The surface trembled harder than before.
From among the shattered, reforming statues emerged long arms, full torsos, distorted faces of twisted crystal — all advancing toward me without pause.
Hundreds of empty white eyes fixed solely on me.
My fear turned into something more primal, more visceral.
I ran.
I ran without direction or purpose, dodging blows by inches, leaping over jagged fragments erupting from the floor, twisting just in time to avoid a long spear that embedded itself deep into the ice beside my foot.
My lungs burned, and each time my hands sparked with defensive magic, the air grew heavier, thicker — as if the dream itself were trying to suffocate me.
One of the largest figures appeared directly in front of me without warning.
Its broad sword came down in a deadly diagonal arc.
I had no time to dodge or react.
The impact struck me squarely in the right side.
The pain was instant — freezing, sharp, paralyzing.
The air was ripped from my lungs, and my whole body was hurled violently backward.
I hit the ground hard; the ice cracked and splintered beneath me with a terrifying sound.
For an instant that felt eternal, everything turned blinding white.
Sound stretched and warped, echoing endlessly before dissolving into nothing.
And amid that mental fog, through the distant whispers of the wind, I heard that same familiar voice again.
The same voice from the previous dream.
Wake up…
The ice beneath my back shattered completely with a final roar.
I fell into the abyss without being able to scream.
I woke up with a jolt.
A strangled cry died in my throat as I sat up sharply, as if pushed by invisible hands.
I was back in my bed at The Silver Elk Inn.
The room was almost completely dark, dimly lit only by the dying embers of the fireplace.
The air around me was utterly still.
Leah was still fast asleep, and Chloé hadn’t moved an inch — but I…
I was trembling uncontrollably from head to toe.
With a shaking hand, I touched my right side where I’d been struck in the dream.
There was no visible wound — no blood, no bruise.
But the phantom pain was still there, cold and deep, as though something essential inside me had fractured — somewhere beyond flesh and bone.
I took several deep breaths, trying to calm the nervous trembling coursing through my body.
It couldn’t have been just an ordinary dream — not after feeling everything so vividly, so painfully real.
The ghostly reflection of that endless ice still shimmered in my mind.

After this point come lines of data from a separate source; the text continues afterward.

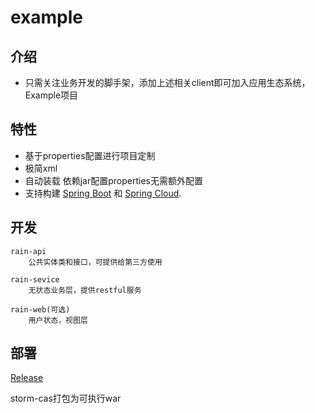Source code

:
# example


## 介绍

- 只需关注业务开发的脚手架，添加上述相关client即可加入应用生态系统，Example项目

## 特性

* 基于properties配置进行项目定制
* 极简xml
* 自动装载 依赖jar配置properties无需额外配置
* 支持构建 [Spring Boot](https://projects.spring.io/spring-boot) 和 [Spring Cloud](http://projects.spring.io/spring-cloud/).

## 开发
	
	rain-api
		公共实体类和接口，可提供给第三方使用
		
	rain-sevice
		无状态业务层，提供restful服务
	
	rain-web(可选)
		用户状态，视图层
	
	
## 部署
[Release](https://gitee.com/justlive1/earth-rain/releases)

storm-cas打包为可执行war
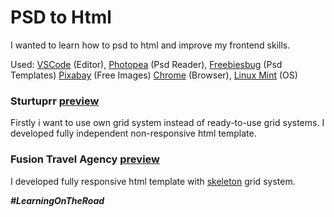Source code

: # PSD to Html

I wanted to learn how to psd to html and improve my frontend skills.

Used: [VSCode](https://code.visualstudio.com/) (Editor), [Photopea](https://www.photopea.com/) (Psd Reader), [Freebiesbug](https://freebiesbug.com/psd-freebies/website-template/) (Psd Templates) [Pixabay](https://pixabay.com/tr/) (Free Images) [Chrome](https://www.google.com/intl/tr_tr/chrome/) (Browser), [Linux Mint](https://linuxmint.com/) (OS)

### Sturtuprr [preview](https://github.com/emircanerkul/psd-to-html/tree/master/startuprr)

Firstly i want to use own grid system instead of ready-to-use grid systems. I developed fully independent non-responsive html template.

### Fusion Travel Agency [preview](https://github.com/emircanerkul/psd-to-html/tree/master/fusion-travel-agency)

I developed fully responsive html template with [skeleton](http://getskeleton.com/) grid system.


***#LearningOnTheRoad***
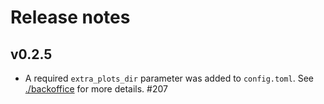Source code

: # Release notes

## v0.2.5

 - A required `extra_plots_dir` parameter was added to `config.toml`.
   See [./backoffice](backoffice.md) for more details. #207

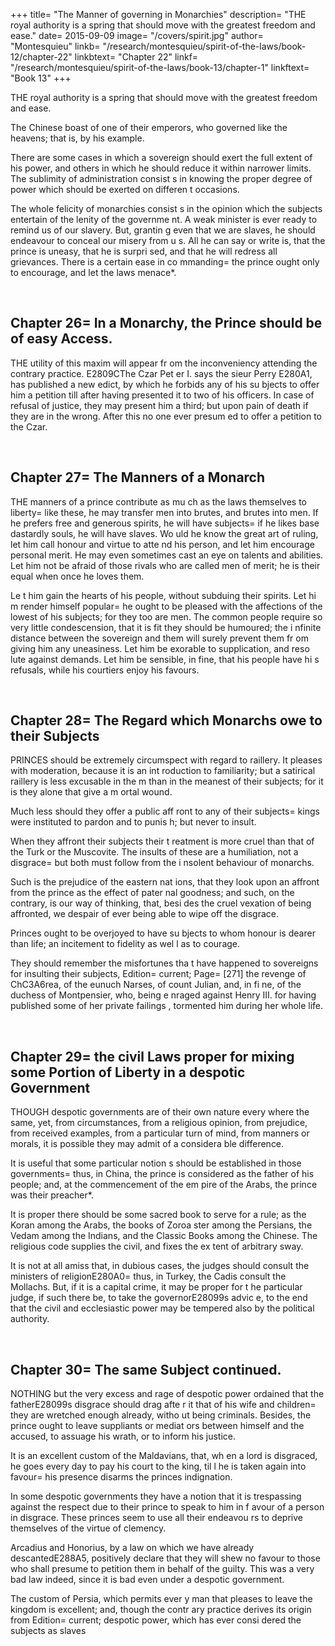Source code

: +++
title= "The Manner of governing in Monarchies"
description= "THE royal authority is a spring that should move with the greatest freedom and ease."
date= 2015-09-09
image= "/covers/spirit.jpg"
author= "Montesquieu"
linkb= "/research/montesquieu/spirit-of-the-laws/book-12/chapter-22"
linkbtext= "Chapter 22"
linkf= "/research/montesquieu/spirit-of-the-laws/book-13/chapter-1"
linkftext= "Book 13"
+++

THE royal authority is a spring that should move with the greatest freedom and ease. 

The Chinese boast of one of their emperors, who governed like the heavens; that is, by his example.

There are some cases in which a sovereign should exert the full extent of his power, and others in which he should reduce it within narrower limits. The sublimity of administration consist s in knowing the proper degree of power which should be exerted on differen t occasions.

The whole felicity of monarchies consist s in the opinion which the subjects entertain of the lenity of the governme nt. A weak minister is ever ready to remind us of our slavery. But, grantin g even that we are slaves, he should endeavour to conceal our misery from u s. All he can say or write is, that the prince is uneasy, that he is surpri sed, and that he will redress all grievances. There is a certain ease in co mmanding= the prince ought only to encourage, and let the laws menace*.

<br>

## Chapter 26= In a Monarchy, the Prince should be of easy Access.

THE utility of this maxim will appear fr om the inconveniency attending the contrary practice. E2809CThe Czar Pet er I. says the sieur Perry E280A1, has published a new edict, by which he forbids any of his su bjects to offer him a petition till after having presented it to two of his officers. In case of refusal of justice, they may present him a third; but upon pain of death if they are in the wrong. After this no one ever presum ed to offer a petition to the Czar.

<br>

## Chapter 27= The Manners of a Monarch

THE manners of a prince contribute as mu ch as the laws themselves to liberty= like these, he may transfer men into  brutes, and brutes into men. If he prefers free and generous spirits, he will have subjects= if he likes base dastardly souls, he will have slaves. Wo uld he know the great art of ruling, let him call honour and virtue to atte nd his person, and let him encourage personal merit. He may even sometimes  cast an eye on talents and abilities. Let him not be afraid of those rivals who are called men of merit; he is their equal when once he loves them. 

Le t him gain the hearts of his people, without subduing their spirits. Let hi m render himself popular= he ought to be pleased with the affections of the lowest of his subjects; for they too are men. The common people require so very little condescension, that it is fit they should be humoured; the i nfinite distance between the sovereign and them will surely prevent them fr om giving him any uneasiness. Let him be exorable to supplication, and reso lute against demands. Let him be sensible, in fine, that his people have hi s refusals, while his courtiers enjoy his favours.


<br>

## Chapter 28= The Regard which Monarchs owe to their Subjects

PRINCES should be extremely circumspect with regard to raillery. It pleases with moderation, because it is an int roduction to familiarity; but a satirical raillery is less excusable in the m than in the meanest of their subjects; for it is they alone that give a m ortal wound.

Much less should they offer a public aff ront to any of their subjects= kings were instituted to pardon and to punis h; but never to insult.

When they affront their subjects their t reatment is more cruel than that of the Turk or the Muscovite. The insults  of these are a humiliation, not a disgrace= but both must follow from the i nsolent behaviour of monarchs.

Such is the prejudice of the eastern nat ions, that they look upon an affront from the prince as the effect of pater nal goodness; and such, on the contrary, is our way of thinking, that, besi des the cruel vexation of being affronted, we despair of ever being able to wipe off the disgrace.

Princes ought to be overjoyed to have su bjects to whom honour is dearer than life; an incitement to fidelity as wel l as to courage.

They should remember the misfortunes tha t have happened to sovereigns for insulting their subjects, Edition= current; Page= [271] the revenge of ChC3A6rea, of the eunuch Narses, of count Julian, and, in fi ne, of the duchess of Montpensier, who, being e nraged against Henry III. for having published some of her private failings , tormented him during her whole life.

<br>

## Chapter 29= the civil Laws proper for mixing some Portion of Liberty in a despotic Government

THOUGH despotic governments are of their own nature every where the same, yet, from circumstances, from a religious opinion, from prejudice, from received examples, from a particular turn of mind, from manners or morals, it is possible they may admit of a considera ble difference.

It is useful that some particular notion s should be established in those governments= thus, in China, the prince is considered as the father of his people; and, at the commencement of the em pire of the Arabs, the prince was their preacher*.

It is proper there should be some sacred book to serve for a rule; as the Koran among the Arabs, the books of Zoroa ster among the Persians, the Vedam among the Indians, and the Classic Books among the Chinese. The religious code supplies the civil, and fixes the ex tent of arbitrary sway.

It is not at all amiss that, in dubious  cases, the judges should consult the ministers of religionE280A0= thus, in Turkey, the Cadis  consult the Mollachs. But, if it is a capital crime, it may be proper for t he particular judge, if such there be, to take the governorE28099s advic e, to the end that the civil and ecclesiastic power may be tempered also by the political authority.

<br>

## Chapter 30= The same Subject continued.

NOTHING but the very excess and rage of  despotic power ordained that the fatherE28099s disgrace should drag afte r it that of his wife and children= they are wretched enough already, witho ut being criminals. Besides, the prince ought to leave suppliants or mediat ors between himself and the accused, to assuage his wrath, or to inform his justice.

It is an excellent custom of the Maldavians, that, wh en a lord is disgraced, he goes every day to pay his court to the king, til l he is taken again into favour= his presence disarms the princes indignation.

In some despotic governments they have a notion that it  is trespassing against the respect due to their prince to speak to him in f avour of a person in disgrace. These princes seem to use all their endeavou rs to deprive themselves of the virtue of clemency.

Arcadius and Honorius, by a law on which we have already descantedE288A5, positively declare that they will shew no favour to those who shall presume to petition them  in behalf of the guilty. This was a very bad law indeed, since it is bad even under a despotic  government.

The custom of Persia, which permits ever y man that pleases to leave the kingdom is excellent; and, though the contr ary practice derives its origin from Edition= current; despotic power, which has ever consi dered the subjects as slaves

And that voice — that urgent whisper echoing in the depths of my thoughts…
Wake up.
I squeezed my eyes shut, placing both hands over my heart.

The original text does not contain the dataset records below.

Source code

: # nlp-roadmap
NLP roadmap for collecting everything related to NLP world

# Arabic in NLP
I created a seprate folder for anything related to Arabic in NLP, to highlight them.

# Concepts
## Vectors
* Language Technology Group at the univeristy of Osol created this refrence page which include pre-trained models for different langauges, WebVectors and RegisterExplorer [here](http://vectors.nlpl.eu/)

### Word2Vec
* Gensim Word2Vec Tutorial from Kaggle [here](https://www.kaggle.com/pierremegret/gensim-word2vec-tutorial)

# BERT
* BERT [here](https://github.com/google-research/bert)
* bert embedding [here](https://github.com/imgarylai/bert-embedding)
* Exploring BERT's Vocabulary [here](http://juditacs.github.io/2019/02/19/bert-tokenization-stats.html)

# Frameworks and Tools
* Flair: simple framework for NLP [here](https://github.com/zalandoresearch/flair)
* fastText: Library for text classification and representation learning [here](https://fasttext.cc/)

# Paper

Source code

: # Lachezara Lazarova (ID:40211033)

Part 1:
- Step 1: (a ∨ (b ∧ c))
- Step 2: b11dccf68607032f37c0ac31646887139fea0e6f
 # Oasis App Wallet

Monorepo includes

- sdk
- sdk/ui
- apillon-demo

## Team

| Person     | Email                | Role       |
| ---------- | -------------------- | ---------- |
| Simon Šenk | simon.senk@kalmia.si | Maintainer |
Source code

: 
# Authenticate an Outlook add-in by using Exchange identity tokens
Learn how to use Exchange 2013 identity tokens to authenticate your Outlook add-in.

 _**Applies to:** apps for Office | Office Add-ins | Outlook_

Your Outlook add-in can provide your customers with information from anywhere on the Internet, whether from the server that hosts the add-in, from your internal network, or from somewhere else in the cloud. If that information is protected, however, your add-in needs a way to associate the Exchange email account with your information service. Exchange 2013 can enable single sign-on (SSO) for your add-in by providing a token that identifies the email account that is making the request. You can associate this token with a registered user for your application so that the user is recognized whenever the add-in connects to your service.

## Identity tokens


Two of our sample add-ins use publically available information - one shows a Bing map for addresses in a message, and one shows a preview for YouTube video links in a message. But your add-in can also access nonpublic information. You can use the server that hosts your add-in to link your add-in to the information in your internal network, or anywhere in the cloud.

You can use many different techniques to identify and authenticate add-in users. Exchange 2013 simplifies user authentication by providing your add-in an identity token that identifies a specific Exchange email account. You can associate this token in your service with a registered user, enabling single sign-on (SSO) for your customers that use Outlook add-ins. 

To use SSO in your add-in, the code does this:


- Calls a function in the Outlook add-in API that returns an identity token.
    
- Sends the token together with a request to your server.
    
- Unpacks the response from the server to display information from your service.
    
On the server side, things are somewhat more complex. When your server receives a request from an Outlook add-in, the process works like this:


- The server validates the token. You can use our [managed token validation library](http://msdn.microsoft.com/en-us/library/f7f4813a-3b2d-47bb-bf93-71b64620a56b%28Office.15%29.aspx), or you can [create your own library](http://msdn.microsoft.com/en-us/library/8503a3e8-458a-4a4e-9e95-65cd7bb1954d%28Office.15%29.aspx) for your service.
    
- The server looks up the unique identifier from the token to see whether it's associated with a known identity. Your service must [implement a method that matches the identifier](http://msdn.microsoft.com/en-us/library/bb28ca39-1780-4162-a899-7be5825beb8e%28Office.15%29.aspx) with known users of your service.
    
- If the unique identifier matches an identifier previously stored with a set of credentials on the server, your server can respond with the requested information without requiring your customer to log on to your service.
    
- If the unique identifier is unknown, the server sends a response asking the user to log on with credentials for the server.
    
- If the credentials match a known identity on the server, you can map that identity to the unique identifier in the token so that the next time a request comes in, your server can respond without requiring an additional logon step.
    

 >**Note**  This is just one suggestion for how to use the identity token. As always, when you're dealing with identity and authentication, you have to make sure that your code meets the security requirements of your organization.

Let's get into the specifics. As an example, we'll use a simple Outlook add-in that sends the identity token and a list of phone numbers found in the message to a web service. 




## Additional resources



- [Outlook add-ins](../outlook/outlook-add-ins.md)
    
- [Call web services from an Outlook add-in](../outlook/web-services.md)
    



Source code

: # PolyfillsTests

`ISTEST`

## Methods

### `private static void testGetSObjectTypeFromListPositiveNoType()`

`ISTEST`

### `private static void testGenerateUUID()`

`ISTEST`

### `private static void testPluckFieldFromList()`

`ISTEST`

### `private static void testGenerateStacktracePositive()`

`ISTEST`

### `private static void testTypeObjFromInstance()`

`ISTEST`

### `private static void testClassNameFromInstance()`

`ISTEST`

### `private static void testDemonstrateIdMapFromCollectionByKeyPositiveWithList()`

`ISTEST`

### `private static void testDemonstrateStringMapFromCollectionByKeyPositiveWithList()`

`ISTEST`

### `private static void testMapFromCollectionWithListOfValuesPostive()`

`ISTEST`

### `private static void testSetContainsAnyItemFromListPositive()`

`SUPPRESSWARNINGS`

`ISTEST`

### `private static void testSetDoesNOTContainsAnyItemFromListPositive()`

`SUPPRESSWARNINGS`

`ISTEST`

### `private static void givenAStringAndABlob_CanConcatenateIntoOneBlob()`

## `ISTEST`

The inner crystal of my power — that frozen essence that lived permanently within me — now pulsed with a rhythm entirely different.
Slow, but steady.
And with each beat, it grew stronger.
Then I understood — with a chilling fear crawling down my spine and a sharp certainty piercing my soul — that something inside that recurring dream…
had reached me.
Tangible.
From the other side of the dream world.